Start of Provided records

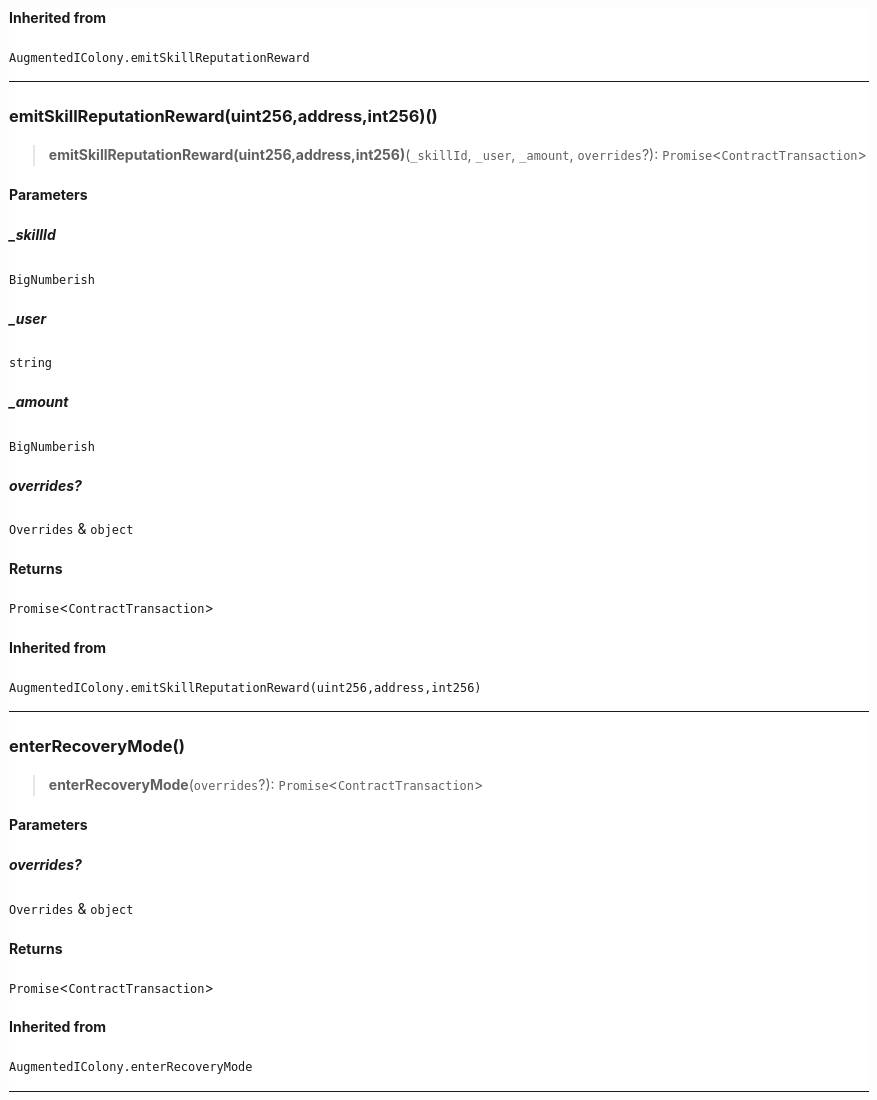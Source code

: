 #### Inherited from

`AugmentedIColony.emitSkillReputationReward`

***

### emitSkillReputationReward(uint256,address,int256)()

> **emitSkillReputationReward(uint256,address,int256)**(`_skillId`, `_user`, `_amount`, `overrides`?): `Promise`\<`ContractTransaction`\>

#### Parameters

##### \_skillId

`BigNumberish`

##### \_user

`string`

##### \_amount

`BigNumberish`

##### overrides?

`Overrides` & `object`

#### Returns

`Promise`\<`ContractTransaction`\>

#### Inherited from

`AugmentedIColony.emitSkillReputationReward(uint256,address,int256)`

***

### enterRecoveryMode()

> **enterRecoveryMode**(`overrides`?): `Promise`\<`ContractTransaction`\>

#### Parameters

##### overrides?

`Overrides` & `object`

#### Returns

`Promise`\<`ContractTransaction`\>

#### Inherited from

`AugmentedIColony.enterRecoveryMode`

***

End of Provided records
Start of Provided records

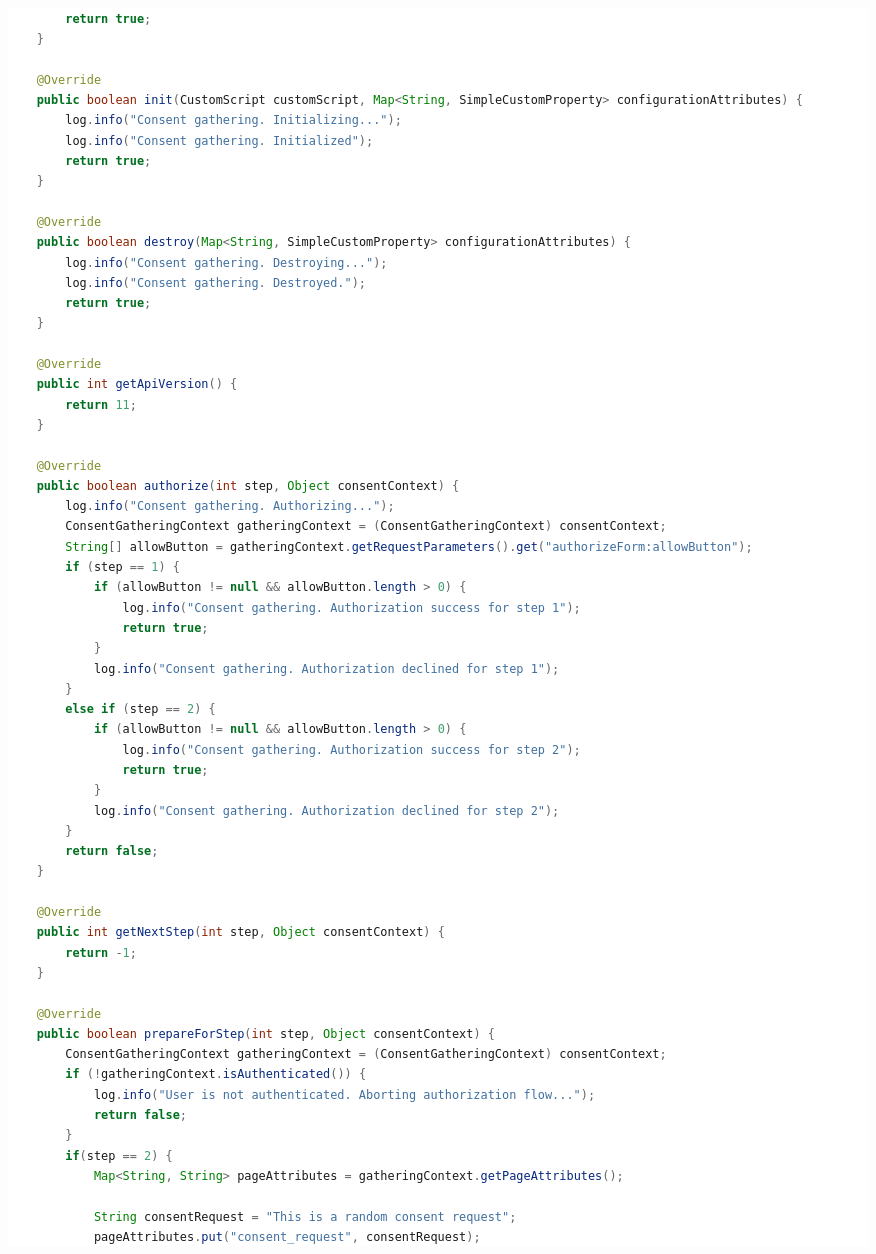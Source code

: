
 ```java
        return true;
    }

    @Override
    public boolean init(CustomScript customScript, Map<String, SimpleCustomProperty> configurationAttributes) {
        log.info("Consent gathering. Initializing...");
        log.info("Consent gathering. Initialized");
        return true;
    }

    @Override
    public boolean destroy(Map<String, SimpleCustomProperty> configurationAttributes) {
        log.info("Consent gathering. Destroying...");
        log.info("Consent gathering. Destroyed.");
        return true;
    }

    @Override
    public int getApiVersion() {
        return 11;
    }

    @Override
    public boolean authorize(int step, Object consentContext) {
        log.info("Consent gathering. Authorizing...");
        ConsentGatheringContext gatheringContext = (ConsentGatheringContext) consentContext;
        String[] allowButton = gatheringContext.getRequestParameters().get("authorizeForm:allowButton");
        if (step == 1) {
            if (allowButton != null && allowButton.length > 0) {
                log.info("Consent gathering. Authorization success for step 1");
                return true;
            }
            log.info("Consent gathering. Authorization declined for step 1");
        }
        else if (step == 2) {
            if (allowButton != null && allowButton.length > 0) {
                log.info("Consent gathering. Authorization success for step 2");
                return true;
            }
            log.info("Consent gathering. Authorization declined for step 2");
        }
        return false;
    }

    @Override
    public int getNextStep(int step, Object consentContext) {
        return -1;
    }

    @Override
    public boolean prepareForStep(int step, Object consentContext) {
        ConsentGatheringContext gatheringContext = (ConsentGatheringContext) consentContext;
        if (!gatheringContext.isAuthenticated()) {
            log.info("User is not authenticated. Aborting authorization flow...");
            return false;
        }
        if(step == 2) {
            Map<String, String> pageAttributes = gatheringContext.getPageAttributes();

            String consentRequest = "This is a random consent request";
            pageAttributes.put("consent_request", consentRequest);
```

End of Provided records
Start of Provided records

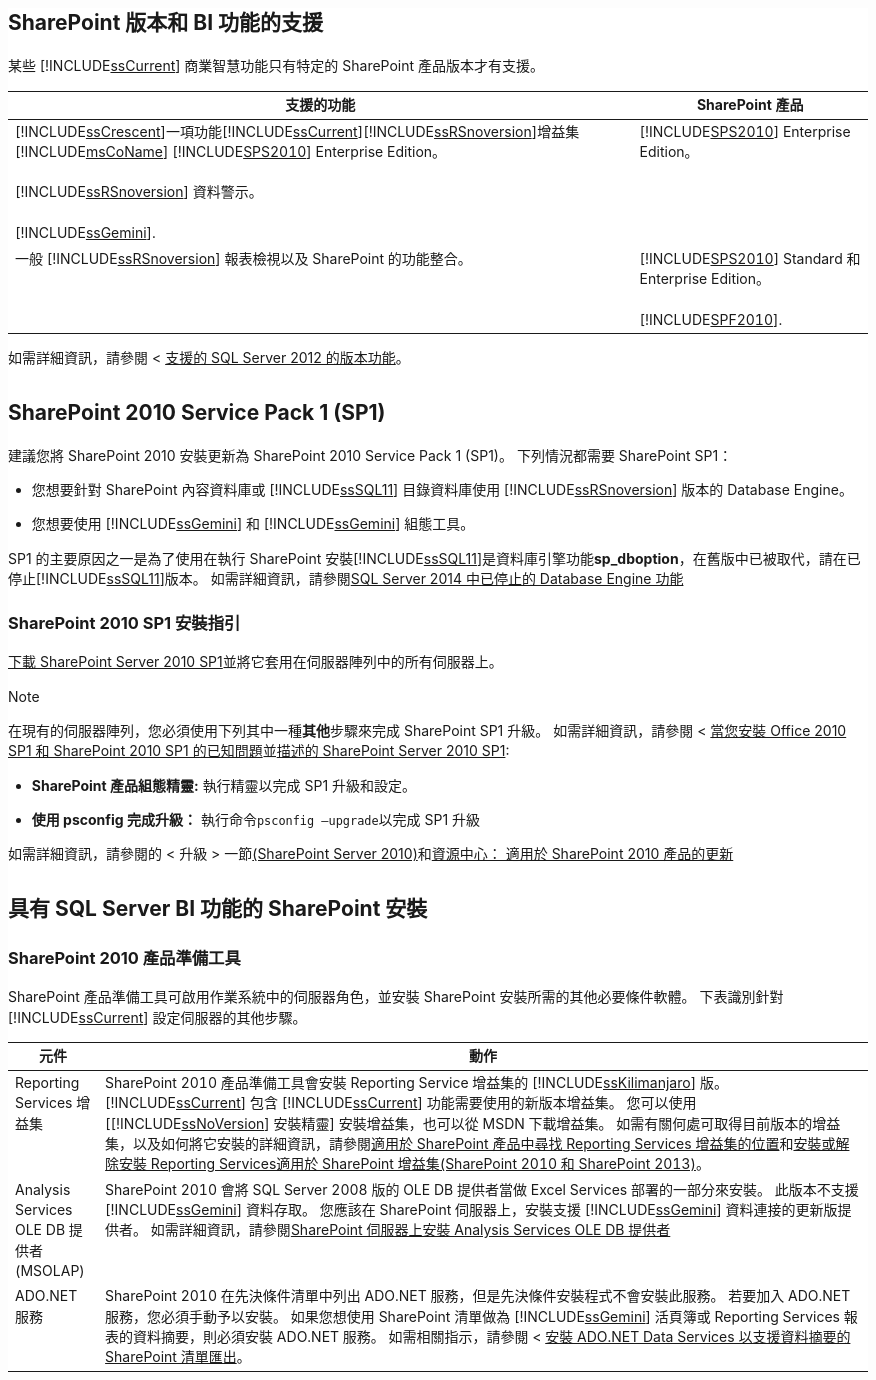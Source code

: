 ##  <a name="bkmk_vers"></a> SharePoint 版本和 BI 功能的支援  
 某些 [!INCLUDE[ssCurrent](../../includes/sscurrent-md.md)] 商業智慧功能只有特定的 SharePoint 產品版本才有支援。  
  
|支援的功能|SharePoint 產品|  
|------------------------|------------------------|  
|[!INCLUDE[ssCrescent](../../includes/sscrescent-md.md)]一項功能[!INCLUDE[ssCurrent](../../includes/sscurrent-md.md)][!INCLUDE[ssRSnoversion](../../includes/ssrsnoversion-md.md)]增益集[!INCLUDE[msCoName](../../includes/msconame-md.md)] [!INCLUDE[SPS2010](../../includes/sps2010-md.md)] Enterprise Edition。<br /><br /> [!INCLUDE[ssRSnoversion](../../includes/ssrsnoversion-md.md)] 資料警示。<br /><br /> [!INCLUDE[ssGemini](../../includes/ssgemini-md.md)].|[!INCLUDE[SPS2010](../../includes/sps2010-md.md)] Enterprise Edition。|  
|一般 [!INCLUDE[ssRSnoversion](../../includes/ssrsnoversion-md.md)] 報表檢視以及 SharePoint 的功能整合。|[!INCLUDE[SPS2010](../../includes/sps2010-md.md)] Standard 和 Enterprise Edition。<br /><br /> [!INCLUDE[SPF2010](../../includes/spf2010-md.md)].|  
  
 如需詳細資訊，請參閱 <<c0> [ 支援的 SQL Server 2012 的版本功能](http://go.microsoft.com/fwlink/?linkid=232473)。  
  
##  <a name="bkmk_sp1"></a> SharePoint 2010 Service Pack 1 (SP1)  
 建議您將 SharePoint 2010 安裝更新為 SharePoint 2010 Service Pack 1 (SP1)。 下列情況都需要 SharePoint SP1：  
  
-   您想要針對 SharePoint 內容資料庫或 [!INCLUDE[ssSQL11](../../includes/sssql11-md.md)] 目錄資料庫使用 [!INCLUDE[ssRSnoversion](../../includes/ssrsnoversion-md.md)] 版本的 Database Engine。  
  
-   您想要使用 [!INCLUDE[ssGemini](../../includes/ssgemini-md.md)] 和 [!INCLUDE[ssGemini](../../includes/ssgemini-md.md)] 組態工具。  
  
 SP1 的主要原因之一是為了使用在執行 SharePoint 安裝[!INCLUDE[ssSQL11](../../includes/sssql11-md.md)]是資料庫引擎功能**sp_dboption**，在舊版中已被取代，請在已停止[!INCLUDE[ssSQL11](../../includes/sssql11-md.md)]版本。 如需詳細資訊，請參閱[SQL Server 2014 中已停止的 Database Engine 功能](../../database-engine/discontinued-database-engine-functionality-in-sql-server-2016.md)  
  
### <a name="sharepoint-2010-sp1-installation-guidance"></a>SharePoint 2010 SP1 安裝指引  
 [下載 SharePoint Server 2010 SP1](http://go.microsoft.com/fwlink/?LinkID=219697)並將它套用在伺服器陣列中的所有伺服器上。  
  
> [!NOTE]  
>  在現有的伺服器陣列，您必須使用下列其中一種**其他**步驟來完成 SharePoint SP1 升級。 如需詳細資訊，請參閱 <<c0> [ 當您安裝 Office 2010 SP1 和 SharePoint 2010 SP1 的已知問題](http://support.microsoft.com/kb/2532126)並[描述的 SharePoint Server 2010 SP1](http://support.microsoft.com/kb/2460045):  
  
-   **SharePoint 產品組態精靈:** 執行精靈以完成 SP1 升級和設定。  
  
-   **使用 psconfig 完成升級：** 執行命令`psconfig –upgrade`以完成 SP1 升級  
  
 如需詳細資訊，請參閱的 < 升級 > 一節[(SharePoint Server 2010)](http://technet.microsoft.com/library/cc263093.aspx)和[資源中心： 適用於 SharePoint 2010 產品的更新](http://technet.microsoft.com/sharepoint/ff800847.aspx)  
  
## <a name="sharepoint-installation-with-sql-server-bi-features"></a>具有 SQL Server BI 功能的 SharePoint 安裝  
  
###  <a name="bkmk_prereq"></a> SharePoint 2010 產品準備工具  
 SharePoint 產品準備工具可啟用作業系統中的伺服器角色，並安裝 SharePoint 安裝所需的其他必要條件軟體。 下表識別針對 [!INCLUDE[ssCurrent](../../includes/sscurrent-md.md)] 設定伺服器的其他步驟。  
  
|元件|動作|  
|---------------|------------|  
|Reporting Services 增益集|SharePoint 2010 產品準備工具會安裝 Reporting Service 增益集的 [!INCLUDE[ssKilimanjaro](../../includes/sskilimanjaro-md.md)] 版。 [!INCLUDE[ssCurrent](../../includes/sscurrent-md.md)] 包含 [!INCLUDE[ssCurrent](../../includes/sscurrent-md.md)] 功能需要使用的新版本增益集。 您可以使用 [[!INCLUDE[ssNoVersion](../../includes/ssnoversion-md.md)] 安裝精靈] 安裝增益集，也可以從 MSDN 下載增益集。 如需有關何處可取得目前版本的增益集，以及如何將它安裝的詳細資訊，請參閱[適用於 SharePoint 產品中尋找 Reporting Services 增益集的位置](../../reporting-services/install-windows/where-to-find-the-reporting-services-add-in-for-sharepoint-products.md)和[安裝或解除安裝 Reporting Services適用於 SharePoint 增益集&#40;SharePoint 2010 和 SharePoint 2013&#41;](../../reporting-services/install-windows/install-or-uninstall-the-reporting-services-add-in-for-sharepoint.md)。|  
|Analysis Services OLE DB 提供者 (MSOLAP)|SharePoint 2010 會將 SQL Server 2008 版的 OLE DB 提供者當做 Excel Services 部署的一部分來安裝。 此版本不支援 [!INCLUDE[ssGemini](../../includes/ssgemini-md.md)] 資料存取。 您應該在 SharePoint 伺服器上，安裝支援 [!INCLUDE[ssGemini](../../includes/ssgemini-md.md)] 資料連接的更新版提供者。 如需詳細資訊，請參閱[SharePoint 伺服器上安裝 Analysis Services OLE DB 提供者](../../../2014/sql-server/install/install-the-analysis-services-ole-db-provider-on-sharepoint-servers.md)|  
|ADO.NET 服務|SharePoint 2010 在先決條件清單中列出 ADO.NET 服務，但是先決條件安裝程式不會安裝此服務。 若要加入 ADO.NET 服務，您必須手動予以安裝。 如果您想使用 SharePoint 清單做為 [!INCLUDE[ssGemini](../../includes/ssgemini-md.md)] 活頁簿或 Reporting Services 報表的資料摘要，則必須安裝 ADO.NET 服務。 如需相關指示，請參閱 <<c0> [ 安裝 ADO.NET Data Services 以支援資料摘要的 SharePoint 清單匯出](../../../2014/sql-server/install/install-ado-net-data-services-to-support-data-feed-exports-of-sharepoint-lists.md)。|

End of Provided records

Where in the entries above does the word "consentRequest" appear? Copy each line that has it.

* _Exercise response_
            String consentRequest = "This is a random consent request";
            pageAttributes.put("consent_request", consentRequest);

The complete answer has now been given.